== What the exercise asks ==
Scan the records below and report how many lines contain the word "These", giving the number by itself.

== Data to examine ==
:::

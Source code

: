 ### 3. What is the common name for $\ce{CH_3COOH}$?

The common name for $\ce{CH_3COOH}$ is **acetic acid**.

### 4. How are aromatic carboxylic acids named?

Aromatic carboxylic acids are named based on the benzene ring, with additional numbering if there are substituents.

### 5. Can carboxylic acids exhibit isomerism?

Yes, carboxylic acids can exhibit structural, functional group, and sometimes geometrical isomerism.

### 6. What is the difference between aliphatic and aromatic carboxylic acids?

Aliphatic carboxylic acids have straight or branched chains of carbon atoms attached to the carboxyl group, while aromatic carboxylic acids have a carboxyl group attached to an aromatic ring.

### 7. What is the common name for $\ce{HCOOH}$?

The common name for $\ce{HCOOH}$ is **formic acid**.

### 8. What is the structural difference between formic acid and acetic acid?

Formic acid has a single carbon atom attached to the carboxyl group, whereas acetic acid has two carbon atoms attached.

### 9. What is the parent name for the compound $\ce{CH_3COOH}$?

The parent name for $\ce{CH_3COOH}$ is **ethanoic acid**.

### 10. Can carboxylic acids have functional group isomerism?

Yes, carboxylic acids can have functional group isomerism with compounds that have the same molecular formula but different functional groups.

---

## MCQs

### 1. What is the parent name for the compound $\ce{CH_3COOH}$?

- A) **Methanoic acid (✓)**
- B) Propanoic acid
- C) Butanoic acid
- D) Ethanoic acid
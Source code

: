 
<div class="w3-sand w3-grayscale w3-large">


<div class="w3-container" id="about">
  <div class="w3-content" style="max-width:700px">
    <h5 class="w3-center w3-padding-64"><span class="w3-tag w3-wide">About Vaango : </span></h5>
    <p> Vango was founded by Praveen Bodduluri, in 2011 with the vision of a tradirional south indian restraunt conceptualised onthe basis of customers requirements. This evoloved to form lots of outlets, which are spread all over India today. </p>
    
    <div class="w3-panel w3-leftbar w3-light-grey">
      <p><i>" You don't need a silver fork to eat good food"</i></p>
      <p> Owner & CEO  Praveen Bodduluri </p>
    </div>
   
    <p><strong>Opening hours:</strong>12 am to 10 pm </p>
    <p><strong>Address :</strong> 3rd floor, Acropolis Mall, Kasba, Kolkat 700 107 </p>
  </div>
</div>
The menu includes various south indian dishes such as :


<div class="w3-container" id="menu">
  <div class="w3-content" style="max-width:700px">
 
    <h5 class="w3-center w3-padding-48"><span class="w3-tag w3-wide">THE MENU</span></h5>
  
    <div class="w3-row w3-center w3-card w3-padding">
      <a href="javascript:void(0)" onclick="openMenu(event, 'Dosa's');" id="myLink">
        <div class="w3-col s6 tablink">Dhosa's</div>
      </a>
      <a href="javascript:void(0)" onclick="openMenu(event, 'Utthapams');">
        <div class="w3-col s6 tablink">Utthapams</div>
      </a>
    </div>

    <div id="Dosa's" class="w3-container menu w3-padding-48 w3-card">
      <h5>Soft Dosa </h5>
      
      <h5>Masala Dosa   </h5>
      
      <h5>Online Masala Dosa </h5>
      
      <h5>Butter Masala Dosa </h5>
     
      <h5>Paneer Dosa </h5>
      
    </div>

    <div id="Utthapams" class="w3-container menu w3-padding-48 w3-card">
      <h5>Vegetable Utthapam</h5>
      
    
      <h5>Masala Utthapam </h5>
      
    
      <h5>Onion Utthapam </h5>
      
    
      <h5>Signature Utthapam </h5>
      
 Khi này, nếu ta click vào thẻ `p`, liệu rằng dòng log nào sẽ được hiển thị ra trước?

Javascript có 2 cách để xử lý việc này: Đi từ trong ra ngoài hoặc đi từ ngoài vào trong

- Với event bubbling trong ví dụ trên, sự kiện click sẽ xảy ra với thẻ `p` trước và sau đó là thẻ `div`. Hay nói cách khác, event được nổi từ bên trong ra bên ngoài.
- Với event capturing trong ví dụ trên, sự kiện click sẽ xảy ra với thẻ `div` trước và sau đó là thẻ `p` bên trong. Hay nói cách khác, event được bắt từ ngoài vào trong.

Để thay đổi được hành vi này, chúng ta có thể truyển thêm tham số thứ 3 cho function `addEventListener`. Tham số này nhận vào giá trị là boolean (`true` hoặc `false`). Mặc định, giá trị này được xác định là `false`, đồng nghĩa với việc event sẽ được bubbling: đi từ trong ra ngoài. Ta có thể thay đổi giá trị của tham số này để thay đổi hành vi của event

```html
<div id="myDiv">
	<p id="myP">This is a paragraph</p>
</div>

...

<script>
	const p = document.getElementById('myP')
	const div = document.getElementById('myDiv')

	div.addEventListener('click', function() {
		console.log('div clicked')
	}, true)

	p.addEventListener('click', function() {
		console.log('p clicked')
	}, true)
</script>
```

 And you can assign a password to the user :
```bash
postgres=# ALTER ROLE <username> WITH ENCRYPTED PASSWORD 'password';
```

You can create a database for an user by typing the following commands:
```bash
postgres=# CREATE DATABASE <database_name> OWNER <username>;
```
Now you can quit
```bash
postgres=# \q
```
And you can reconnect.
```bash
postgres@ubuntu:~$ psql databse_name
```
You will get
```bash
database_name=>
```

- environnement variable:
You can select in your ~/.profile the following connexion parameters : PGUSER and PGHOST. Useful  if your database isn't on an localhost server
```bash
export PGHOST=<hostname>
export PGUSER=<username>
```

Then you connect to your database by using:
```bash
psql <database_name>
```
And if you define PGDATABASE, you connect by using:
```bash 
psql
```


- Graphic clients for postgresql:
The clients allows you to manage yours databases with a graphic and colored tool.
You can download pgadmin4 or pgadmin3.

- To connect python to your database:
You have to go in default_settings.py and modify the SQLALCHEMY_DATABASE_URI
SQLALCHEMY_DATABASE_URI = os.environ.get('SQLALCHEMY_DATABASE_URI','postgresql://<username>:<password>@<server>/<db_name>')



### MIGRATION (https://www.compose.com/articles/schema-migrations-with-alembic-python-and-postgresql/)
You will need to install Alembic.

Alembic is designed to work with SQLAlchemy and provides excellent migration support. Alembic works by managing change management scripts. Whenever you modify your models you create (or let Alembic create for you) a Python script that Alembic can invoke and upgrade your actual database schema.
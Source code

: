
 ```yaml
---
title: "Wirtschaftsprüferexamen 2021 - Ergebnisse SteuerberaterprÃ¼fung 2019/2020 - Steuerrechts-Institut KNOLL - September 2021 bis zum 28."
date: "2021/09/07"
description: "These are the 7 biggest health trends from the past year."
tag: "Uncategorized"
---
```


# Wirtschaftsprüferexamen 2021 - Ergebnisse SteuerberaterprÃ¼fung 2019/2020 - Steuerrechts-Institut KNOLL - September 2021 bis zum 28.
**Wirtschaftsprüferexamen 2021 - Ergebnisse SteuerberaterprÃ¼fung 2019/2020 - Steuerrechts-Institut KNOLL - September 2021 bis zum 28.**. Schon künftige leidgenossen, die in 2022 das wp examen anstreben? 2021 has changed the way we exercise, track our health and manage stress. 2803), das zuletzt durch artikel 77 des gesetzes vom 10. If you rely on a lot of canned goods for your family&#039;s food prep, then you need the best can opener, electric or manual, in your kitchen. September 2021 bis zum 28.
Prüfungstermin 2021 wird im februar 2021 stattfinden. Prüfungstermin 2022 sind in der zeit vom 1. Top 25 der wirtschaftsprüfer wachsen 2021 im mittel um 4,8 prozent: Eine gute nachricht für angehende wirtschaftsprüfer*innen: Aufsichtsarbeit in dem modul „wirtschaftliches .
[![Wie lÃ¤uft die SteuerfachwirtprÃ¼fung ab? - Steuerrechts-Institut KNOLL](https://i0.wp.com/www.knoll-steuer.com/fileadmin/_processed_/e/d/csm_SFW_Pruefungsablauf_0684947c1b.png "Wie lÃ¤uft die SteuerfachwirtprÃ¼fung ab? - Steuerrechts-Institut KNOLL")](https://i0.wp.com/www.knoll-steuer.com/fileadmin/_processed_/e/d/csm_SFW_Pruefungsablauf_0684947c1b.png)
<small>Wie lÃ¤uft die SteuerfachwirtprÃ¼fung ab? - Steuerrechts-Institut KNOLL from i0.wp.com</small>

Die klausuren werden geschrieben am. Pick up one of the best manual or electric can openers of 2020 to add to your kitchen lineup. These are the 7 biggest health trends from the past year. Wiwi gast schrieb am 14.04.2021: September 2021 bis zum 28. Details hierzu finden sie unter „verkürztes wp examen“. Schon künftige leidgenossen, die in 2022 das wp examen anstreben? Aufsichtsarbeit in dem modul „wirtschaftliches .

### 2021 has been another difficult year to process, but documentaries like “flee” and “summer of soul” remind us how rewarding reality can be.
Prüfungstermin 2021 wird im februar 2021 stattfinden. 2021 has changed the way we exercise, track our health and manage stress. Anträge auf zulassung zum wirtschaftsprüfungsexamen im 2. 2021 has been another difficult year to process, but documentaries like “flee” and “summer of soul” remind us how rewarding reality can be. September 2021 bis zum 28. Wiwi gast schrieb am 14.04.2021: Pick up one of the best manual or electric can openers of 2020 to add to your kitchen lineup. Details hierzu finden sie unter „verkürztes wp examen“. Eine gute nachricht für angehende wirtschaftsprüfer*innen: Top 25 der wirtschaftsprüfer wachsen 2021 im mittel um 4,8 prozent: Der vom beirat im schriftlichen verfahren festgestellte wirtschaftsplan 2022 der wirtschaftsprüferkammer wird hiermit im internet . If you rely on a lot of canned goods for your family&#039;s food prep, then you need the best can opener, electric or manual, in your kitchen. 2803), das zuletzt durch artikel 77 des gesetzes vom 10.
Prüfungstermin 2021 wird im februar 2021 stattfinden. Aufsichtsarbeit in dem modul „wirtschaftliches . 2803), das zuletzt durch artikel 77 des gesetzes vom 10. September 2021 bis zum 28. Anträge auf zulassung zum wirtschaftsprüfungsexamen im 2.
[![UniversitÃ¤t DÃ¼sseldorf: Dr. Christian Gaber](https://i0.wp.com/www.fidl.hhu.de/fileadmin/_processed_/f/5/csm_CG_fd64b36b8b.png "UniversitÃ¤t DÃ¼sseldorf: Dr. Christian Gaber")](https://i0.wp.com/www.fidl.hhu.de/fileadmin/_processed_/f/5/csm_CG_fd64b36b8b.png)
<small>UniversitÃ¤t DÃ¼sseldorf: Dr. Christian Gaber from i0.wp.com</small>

:::

== Response below ==
2